When a line below contains the word "Market", copy that line.

Source material:
= = = =

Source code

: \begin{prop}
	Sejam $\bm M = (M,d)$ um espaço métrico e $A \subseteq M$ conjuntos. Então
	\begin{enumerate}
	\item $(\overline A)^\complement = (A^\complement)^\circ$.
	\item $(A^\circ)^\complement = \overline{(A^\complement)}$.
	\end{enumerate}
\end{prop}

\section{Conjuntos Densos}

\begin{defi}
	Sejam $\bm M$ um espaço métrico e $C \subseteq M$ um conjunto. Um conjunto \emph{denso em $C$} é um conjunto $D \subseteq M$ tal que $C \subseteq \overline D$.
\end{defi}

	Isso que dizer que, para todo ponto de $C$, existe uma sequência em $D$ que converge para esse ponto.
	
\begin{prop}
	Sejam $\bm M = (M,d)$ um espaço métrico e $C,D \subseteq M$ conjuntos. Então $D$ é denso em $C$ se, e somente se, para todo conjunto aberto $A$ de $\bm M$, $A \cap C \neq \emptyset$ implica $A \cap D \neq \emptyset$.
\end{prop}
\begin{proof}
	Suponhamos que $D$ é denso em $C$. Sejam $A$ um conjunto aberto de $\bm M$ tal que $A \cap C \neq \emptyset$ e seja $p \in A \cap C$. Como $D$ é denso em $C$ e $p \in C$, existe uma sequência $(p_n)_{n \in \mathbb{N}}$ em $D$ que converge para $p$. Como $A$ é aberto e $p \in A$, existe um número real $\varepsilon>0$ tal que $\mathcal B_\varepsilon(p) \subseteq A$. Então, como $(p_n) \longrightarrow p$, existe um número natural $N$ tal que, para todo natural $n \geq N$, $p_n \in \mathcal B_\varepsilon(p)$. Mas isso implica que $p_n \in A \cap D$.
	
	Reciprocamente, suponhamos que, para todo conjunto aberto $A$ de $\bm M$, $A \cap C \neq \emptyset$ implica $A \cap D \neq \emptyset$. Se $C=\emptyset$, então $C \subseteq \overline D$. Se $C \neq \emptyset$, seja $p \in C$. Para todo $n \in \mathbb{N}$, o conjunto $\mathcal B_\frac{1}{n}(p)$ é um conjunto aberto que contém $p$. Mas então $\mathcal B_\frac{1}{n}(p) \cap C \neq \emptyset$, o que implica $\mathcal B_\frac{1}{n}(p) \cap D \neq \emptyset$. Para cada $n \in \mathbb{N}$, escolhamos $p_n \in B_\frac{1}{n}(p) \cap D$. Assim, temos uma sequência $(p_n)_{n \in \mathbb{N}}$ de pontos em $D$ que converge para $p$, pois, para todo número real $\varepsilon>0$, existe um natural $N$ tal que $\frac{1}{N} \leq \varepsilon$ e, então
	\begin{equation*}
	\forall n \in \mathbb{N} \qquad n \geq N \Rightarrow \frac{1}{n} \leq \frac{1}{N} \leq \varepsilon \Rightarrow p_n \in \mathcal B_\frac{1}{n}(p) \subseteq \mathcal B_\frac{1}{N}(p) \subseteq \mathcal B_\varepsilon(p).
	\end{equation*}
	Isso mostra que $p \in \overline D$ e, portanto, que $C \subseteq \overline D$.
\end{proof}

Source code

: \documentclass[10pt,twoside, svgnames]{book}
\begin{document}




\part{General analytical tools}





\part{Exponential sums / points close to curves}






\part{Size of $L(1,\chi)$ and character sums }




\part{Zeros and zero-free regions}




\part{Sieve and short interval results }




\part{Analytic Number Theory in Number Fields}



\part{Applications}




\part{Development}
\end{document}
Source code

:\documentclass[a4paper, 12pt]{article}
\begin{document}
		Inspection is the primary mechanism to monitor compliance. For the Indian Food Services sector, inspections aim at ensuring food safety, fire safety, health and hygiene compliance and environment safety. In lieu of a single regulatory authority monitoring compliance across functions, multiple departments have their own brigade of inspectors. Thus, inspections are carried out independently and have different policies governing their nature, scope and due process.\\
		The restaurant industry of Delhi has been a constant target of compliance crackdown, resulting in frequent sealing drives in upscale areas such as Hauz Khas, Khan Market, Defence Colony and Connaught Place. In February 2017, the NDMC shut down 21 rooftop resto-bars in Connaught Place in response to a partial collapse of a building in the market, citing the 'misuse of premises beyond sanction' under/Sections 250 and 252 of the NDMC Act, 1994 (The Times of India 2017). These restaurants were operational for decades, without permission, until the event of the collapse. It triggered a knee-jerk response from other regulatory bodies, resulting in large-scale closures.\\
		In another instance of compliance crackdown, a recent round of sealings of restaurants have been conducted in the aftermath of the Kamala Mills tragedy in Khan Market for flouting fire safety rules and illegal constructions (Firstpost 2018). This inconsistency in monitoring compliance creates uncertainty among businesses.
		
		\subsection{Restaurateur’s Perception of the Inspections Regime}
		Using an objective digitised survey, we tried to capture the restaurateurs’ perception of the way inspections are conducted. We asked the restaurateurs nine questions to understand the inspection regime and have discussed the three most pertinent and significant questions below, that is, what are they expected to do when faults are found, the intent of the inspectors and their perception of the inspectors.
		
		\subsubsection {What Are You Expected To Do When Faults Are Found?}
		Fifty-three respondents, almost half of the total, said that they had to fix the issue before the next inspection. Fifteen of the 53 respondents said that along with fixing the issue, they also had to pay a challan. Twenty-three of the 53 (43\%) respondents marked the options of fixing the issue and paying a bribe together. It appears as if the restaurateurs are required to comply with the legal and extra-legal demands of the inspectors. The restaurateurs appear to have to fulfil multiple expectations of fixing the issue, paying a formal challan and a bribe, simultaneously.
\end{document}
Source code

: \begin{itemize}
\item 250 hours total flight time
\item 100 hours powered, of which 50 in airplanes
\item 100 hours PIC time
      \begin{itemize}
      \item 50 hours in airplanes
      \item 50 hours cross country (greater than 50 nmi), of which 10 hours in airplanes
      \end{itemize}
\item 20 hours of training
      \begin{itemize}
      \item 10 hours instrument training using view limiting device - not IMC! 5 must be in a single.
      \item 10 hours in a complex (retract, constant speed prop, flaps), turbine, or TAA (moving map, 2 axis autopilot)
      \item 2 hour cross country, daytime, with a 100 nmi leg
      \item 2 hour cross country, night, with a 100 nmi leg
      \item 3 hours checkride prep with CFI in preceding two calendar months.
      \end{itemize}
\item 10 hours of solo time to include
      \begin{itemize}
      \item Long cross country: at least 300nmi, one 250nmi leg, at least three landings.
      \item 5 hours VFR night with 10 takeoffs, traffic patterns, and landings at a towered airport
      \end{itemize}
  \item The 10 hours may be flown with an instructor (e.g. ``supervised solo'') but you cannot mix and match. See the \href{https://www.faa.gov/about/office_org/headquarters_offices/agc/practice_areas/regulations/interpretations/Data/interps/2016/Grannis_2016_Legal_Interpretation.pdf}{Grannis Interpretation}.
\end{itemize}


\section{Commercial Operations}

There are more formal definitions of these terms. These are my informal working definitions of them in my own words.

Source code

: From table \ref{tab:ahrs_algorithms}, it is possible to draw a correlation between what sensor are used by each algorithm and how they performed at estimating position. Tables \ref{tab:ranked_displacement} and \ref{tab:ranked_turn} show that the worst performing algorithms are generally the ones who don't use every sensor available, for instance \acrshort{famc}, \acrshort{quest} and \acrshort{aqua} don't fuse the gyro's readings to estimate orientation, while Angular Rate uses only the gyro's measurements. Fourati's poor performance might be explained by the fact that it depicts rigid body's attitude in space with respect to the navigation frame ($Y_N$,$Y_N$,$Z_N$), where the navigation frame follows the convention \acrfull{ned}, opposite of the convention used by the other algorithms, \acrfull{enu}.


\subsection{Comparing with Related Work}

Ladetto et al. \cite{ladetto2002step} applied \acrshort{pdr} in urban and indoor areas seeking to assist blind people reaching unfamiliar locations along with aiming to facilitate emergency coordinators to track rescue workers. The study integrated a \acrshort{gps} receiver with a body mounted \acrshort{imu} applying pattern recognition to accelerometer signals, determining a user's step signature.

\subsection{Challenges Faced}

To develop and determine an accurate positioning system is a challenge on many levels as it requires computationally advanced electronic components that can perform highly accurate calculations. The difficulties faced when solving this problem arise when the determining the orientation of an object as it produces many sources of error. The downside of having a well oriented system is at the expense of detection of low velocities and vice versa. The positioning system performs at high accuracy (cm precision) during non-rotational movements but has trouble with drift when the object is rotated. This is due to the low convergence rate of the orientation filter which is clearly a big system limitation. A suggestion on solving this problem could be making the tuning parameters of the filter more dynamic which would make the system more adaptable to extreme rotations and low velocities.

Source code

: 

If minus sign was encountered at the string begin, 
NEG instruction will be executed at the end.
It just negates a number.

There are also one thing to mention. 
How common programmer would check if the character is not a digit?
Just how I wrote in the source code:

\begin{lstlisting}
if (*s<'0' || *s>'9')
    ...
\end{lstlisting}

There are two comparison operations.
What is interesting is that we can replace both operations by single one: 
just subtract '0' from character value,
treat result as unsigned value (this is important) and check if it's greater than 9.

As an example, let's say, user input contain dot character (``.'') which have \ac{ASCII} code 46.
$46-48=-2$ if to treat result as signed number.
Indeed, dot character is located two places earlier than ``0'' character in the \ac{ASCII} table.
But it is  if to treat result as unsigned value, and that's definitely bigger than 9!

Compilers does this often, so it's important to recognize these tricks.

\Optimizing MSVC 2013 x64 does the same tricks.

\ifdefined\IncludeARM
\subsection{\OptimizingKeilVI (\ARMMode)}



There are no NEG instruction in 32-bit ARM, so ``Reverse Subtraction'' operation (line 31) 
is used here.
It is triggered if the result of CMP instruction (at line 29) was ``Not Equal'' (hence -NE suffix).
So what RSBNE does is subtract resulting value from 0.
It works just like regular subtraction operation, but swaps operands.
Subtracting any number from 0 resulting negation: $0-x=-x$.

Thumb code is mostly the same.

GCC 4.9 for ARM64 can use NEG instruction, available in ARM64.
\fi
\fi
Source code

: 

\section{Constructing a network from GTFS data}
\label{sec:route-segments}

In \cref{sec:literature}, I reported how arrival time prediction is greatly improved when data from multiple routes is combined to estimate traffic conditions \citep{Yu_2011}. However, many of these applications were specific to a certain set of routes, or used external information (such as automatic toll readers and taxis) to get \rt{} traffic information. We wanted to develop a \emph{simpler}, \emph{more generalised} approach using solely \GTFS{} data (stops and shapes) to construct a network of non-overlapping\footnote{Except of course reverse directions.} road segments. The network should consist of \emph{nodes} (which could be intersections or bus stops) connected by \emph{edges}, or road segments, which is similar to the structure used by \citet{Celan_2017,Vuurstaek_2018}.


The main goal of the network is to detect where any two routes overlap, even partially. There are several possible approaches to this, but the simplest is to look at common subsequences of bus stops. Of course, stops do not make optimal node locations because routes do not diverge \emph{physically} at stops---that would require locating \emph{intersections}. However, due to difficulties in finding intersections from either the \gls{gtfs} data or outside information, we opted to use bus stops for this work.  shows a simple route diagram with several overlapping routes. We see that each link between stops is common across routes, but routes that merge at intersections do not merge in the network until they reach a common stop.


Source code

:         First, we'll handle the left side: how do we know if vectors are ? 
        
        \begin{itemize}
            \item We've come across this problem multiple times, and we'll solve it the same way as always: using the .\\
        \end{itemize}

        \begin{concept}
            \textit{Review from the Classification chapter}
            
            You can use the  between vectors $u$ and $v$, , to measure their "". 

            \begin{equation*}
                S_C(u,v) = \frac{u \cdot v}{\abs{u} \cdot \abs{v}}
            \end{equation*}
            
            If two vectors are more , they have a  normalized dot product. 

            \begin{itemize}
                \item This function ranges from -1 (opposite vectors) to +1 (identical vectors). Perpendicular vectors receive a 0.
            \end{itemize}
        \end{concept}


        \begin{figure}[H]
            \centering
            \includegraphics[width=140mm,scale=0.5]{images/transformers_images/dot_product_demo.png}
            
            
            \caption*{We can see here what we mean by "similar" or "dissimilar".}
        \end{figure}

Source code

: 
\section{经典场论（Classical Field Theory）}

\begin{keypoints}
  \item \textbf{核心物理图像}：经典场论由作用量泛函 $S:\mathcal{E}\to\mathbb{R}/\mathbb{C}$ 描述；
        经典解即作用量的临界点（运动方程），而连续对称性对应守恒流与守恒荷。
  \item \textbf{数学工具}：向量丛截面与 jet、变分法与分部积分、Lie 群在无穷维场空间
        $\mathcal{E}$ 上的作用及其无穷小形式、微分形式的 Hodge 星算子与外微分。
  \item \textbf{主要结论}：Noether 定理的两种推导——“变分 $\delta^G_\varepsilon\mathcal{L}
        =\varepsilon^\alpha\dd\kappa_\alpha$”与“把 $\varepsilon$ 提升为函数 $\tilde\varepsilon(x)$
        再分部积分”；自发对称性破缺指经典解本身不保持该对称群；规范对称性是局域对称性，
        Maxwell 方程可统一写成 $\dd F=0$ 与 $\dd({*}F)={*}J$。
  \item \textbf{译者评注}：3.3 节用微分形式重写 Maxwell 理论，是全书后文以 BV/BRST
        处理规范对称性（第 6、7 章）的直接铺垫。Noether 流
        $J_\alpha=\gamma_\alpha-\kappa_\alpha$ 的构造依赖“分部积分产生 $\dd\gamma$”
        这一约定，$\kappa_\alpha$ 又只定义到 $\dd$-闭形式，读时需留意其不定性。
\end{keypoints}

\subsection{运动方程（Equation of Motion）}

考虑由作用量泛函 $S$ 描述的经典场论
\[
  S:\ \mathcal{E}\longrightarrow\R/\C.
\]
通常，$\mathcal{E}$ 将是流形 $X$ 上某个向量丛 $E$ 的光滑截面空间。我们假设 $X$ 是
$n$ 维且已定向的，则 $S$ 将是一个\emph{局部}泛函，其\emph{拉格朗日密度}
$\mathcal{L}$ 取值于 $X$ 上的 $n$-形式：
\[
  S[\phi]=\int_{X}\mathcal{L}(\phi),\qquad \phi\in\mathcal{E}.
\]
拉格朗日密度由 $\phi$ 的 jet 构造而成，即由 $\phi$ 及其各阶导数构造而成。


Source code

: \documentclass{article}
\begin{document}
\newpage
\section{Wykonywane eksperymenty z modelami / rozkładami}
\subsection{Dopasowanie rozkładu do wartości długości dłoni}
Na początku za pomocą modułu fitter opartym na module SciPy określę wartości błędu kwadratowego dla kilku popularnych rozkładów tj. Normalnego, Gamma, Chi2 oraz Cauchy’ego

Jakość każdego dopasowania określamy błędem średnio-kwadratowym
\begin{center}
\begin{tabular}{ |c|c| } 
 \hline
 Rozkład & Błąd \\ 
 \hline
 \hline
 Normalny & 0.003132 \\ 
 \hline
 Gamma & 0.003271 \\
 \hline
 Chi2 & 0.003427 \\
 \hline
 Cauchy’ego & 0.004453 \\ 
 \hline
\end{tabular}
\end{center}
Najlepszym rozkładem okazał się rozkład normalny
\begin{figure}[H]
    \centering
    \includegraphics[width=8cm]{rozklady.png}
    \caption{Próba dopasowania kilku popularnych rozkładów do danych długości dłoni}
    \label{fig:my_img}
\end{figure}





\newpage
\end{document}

= = = =

Written answer:
		The restaurant industry of Delhi has been a constant target of compliance crackdown, resulting in frequent sealing drives in upscale areas such as Hauz Khas, Khan Market, Defence Colony and Connaught Place. In February 2017, the NDMC shut down 21 rooftop resto-bars in Connaught Place in response to a partial collapse of a building in the market, citing the 'misuse of premises beyond sanction' under/Sections 250 and 252 of the NDMC Act, 1994 (The Times of India 2017). These restaurants were operational for decades, without permission, until the event of the collapse. It triggered a knee-jerk response from other regulatory bodies, resulting in large-scale closures.\\
		In another instance of compliance crackdown, a recent round of sealings of restaurants have been conducted in the aftermath of the Kamala Mills tragedy in Khan Market for flouting fire safety rules and illegal constructions (Firstpost 2018). This inconsistency in monitoring compliance creates uncertainty among businesses.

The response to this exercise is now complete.